HOW TO COMPLETE THIS TASK
Pull every line with the word "delta" out of the entries below.

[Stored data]
>>>>>

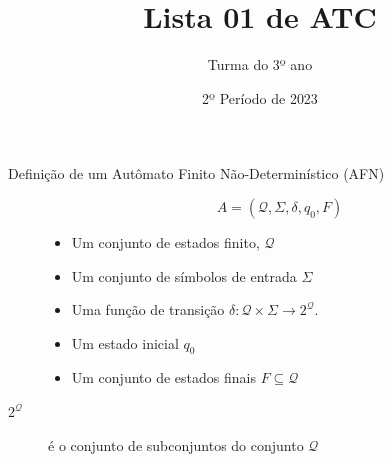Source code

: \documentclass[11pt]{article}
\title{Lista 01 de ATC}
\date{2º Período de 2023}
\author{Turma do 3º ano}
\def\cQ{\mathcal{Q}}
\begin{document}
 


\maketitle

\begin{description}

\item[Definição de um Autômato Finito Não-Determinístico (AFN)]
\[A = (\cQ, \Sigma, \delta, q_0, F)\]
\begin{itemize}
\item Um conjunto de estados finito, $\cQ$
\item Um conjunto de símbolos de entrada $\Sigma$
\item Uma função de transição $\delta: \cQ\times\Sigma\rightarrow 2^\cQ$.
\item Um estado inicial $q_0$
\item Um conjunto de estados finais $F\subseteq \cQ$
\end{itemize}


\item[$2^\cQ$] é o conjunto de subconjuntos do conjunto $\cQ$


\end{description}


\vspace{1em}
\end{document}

<<<<<
>>>>>

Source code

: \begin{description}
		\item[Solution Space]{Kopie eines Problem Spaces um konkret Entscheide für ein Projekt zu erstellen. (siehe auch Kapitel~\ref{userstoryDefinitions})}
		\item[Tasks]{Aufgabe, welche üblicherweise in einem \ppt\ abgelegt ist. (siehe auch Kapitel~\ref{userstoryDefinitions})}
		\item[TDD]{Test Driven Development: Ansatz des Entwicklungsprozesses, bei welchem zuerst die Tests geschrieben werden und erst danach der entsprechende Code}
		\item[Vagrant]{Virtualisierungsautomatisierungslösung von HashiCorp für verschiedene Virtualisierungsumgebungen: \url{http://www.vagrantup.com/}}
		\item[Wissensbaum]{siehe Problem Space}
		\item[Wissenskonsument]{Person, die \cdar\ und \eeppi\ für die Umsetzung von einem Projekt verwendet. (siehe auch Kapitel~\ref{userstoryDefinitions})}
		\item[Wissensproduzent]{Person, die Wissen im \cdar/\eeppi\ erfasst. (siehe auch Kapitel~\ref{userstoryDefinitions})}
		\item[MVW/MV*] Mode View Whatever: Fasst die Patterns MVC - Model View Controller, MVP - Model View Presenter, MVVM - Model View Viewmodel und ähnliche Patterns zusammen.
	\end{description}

<<<<<

RESULT
\[A = (\cQ, \Sigma, \delta, q_0, F)\]
\item Uma função de transição $\delta: \cQ\times\Sigma\rightarrow 2^\cQ$.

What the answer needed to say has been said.